## Problem statement
Every line in the records below with the string "built" is to be copied out.
*** Begin section ***
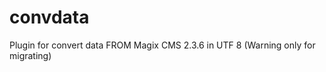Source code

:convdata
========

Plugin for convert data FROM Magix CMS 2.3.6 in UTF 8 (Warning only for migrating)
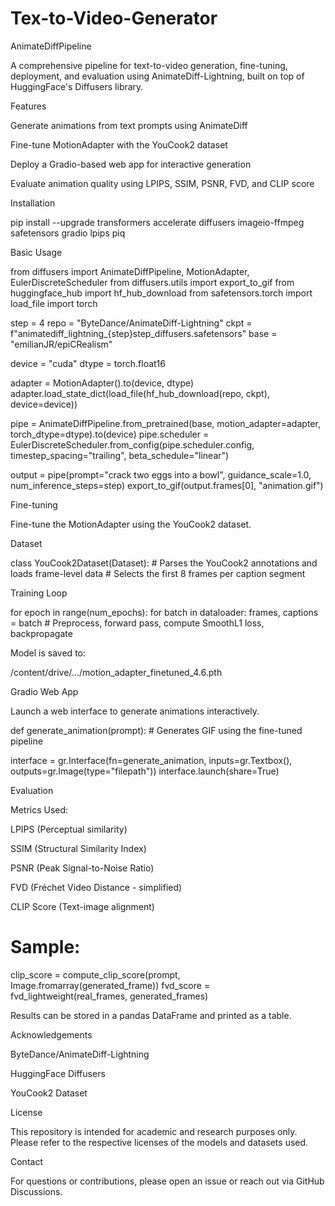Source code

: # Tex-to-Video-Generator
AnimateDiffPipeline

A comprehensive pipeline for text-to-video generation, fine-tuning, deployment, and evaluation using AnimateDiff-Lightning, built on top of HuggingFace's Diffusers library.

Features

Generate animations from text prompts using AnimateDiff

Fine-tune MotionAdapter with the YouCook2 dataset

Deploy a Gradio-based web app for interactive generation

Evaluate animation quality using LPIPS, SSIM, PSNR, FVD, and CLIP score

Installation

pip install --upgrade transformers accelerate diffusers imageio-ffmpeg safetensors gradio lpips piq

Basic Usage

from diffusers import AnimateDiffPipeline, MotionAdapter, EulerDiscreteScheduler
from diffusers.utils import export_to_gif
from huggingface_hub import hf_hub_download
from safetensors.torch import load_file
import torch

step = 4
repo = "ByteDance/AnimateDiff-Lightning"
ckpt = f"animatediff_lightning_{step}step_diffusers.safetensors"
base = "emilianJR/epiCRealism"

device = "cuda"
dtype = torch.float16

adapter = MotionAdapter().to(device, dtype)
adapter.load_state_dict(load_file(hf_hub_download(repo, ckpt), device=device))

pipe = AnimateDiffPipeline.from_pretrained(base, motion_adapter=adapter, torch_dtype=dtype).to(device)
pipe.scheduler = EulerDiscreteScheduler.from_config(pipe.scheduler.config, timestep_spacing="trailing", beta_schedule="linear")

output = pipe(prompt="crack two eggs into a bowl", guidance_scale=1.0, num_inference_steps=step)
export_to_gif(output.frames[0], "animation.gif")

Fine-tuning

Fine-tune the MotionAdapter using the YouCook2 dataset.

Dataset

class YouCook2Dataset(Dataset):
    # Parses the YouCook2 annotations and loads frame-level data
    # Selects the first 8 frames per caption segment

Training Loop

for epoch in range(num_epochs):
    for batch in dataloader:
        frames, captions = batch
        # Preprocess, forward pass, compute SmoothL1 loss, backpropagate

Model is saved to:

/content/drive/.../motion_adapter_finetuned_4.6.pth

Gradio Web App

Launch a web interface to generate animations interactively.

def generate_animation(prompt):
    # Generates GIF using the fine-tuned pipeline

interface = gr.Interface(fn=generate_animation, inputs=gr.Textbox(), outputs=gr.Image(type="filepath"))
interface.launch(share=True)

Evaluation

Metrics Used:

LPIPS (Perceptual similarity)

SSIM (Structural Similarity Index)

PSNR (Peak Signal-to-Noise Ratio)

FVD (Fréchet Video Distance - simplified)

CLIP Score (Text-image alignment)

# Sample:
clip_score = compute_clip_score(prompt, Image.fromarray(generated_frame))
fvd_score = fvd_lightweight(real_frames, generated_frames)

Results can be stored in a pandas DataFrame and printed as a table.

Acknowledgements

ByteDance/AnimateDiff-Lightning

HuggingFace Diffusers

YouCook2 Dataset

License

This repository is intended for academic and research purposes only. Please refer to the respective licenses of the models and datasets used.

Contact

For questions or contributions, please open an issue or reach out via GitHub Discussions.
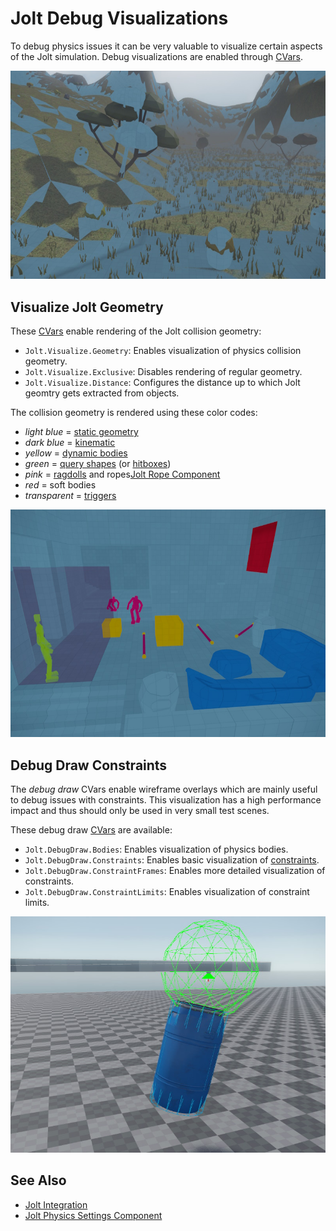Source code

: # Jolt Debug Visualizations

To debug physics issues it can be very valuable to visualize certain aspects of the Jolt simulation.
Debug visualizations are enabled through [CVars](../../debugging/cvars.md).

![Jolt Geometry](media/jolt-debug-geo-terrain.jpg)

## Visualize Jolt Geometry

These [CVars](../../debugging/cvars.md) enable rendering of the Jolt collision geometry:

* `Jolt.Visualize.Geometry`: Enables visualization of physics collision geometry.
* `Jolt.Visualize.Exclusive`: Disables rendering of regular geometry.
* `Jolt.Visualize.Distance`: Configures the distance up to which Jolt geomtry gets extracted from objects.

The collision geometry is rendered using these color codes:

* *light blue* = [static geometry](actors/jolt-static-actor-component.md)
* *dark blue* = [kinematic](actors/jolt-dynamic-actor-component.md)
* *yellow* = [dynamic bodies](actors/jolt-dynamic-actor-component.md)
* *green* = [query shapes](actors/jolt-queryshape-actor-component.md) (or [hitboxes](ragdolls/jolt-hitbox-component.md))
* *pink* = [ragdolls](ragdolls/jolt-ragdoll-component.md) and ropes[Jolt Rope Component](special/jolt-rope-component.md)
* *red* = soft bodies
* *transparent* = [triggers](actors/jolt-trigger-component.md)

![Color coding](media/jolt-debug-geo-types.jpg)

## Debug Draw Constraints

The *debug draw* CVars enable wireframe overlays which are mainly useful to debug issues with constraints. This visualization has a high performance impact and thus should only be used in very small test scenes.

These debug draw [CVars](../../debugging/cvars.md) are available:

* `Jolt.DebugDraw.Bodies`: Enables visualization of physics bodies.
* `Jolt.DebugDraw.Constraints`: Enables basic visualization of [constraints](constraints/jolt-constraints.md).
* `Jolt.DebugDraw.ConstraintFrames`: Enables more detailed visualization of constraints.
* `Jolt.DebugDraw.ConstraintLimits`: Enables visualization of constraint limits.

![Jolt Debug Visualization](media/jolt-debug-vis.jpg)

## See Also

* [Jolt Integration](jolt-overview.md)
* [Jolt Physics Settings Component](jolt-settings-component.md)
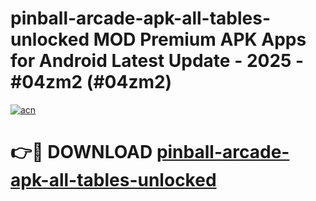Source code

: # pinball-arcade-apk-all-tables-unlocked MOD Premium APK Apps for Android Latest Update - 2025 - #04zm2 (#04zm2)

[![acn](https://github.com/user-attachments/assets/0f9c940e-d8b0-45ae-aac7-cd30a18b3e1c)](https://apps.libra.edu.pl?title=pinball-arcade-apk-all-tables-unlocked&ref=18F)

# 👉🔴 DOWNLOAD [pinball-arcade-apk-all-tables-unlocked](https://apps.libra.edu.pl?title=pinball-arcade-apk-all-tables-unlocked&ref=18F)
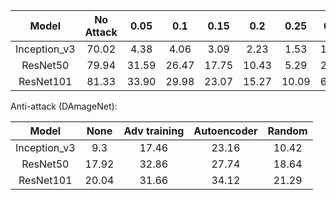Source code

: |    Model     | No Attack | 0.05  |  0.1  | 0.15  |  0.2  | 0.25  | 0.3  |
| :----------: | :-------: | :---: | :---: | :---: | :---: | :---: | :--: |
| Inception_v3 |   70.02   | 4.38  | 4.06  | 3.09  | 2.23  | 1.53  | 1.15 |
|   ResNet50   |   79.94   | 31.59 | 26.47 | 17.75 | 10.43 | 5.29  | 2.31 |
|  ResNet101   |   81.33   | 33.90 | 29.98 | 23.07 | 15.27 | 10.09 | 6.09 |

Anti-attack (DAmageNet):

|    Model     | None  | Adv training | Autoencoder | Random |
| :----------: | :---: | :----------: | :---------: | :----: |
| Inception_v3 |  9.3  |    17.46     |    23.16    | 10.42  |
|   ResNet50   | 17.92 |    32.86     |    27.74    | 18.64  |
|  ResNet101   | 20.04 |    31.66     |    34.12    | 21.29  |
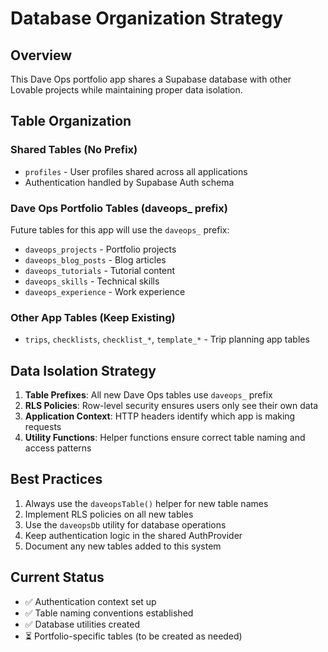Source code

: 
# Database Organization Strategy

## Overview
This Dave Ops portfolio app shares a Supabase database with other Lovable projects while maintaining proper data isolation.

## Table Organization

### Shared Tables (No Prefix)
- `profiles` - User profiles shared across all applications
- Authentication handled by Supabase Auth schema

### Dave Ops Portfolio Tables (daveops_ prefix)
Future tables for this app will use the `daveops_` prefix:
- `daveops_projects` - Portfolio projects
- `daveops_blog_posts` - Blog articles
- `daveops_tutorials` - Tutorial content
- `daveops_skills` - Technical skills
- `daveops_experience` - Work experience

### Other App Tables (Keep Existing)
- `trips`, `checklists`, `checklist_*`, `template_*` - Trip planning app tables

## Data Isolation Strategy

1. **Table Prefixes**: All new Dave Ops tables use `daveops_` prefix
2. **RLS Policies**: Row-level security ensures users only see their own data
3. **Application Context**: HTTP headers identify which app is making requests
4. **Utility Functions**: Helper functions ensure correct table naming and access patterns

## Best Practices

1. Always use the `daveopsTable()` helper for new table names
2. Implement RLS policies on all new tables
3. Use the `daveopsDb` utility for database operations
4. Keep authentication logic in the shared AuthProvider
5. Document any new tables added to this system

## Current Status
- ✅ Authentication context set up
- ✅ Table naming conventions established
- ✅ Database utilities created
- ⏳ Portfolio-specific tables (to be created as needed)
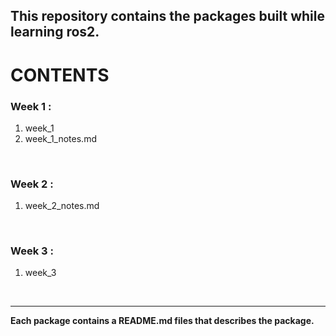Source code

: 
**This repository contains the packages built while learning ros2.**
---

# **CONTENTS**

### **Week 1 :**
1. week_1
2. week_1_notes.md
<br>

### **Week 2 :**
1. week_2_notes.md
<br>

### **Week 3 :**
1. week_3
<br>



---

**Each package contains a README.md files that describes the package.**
*** End section ***
## Response
A comprehensive pipeline for text-to-video generation, fine-tuning, deployment, and evaluation using AnimateDiff-Lightning, built on top of HuggingFace's Diffusers library.
**This repository contains the packages built while learning ros2.**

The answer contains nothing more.